What this task involves –
Please give the data again in full, exactly as provided.

Saved entries:
•••

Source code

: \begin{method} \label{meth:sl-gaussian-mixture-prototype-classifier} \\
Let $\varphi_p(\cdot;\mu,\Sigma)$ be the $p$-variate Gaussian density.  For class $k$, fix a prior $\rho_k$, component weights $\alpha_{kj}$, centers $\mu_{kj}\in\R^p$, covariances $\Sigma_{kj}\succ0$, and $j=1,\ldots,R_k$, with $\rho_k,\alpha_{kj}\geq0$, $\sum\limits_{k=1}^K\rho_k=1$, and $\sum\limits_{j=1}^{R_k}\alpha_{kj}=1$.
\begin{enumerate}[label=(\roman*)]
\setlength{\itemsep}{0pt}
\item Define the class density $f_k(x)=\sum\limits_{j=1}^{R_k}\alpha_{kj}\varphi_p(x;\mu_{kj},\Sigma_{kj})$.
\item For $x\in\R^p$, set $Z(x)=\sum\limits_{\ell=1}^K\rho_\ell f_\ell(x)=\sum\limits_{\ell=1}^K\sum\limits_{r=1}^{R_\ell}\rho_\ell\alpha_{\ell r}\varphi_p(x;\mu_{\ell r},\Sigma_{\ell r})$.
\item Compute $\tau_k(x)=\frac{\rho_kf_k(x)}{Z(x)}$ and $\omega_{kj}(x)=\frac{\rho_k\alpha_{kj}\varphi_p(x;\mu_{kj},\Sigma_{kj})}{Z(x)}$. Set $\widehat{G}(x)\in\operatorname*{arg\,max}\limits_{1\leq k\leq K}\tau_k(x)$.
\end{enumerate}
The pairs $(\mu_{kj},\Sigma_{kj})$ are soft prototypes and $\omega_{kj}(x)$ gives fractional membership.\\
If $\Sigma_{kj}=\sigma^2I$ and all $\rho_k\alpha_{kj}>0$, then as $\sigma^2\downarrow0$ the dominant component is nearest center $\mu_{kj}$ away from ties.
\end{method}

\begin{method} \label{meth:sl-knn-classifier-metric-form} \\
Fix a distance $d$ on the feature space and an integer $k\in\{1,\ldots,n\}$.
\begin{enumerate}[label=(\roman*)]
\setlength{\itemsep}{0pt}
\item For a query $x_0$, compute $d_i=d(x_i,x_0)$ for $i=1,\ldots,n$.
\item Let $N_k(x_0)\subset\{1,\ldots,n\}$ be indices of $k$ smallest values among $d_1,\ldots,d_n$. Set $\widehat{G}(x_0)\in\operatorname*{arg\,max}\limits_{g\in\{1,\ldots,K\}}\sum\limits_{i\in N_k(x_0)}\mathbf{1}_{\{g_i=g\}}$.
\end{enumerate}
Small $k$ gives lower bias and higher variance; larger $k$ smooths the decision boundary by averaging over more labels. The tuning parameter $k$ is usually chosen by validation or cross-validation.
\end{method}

•••

Task answer –
Source code

: \begin{method} \label{meth:sl-gaussian-mixture-prototype-classifier} \\
Let $\varphi_p(\cdot;\mu,\Sigma)$ be the $p$-variate Gaussian density.  For class $k$, fix a prior $\rho_k$, component weights $\alpha_{kj}$, centers $\mu_{kj}\in\R^p$, covariances $\Sigma_{kj}\succ0$, and $j=1,\ldots,R_k$, with $\rho_k,\alpha_{kj}\geq0$, $\sum\limits_{k=1}^K\rho_k=1$, and $\sum\limits_{j=1}^{R_k}\alpha_{kj}=1$.
\begin{enumerate}[label=(\roman*)]
\setlength{\itemsep}{0pt}
\item Define the class density $f_k(x)=\sum\limits_{j=1}^{R_k}\alpha_{kj}\varphi_p(x;\mu_{kj},\Sigma_{kj})$.
\item For $x\in\R^p$, set $Z(x)=\sum\limits_{\ell=1}^K\rho_\ell f_\ell(x)=\sum\limits_{\ell=1}^K\sum\limits_{r=1}^{R_\ell}\rho_\ell\alpha_{\ell r}\varphi_p(x;\mu_{\ell r},\Sigma_{\ell r})$.
\item Compute $\tau_k(x)=\frac{\rho_kf_k(x)}{Z(x)}$ and $\omega_{kj}(x)=\frac{\rho_k\alpha_{kj}\varphi_p(x;\mu_{kj},\Sigma_{kj})}{Z(x)}$. Set $\widehat{G}(x)\in\operatorname*{arg\,max}\limits_{1\leq k\leq K}\tau_k(x)$.
\end{enumerate}
The pairs $(\mu_{kj},\Sigma_{kj})$ are soft prototypes and $\omega_{kj}(x)$ gives fractional membership.\\
If $\Sigma_{kj}=\sigma^2I$ and all $\rho_k\alpha_{kj}>0$, then as $\sigma^2\downarrow0$ the dominant component is nearest center $\mu_{kj}$ away from ties.
\end{method}

\begin{method} \label{meth:sl-knn-classifier-metric-form} \\
Fix a distance $d$ on the feature space and an integer $k\in\{1,\ldots,n\}$.
\begin{enumerate}[label=(\roman*)]
\setlength{\itemsep}{0pt}
\item For a query $x_0$, compute $d_i=d(x_i,x_0)$ for $i=1,\ldots,n$.
\item Let $N_k(x_0)\subset\{1,\ldots,n\}$ be indices of $k$ smallest values among $d_1,\ldots,d_n$. Set $\widehat{G}(x_0)\in\operatorname*{arg\,max}\limits_{g\in\{1,\ldots,K\}}\sum\limits_{i\in N_k(x_0)}\mathbf{1}_{\{g_i=g\}}$.
\end{enumerate}
Small $k$ gives lower bias and higher variance; larger $k$ smooths the decision boundary by averaging over more labels. The tuning parameter $k$ is usually chosen by validation or cross-validation.
\end{method}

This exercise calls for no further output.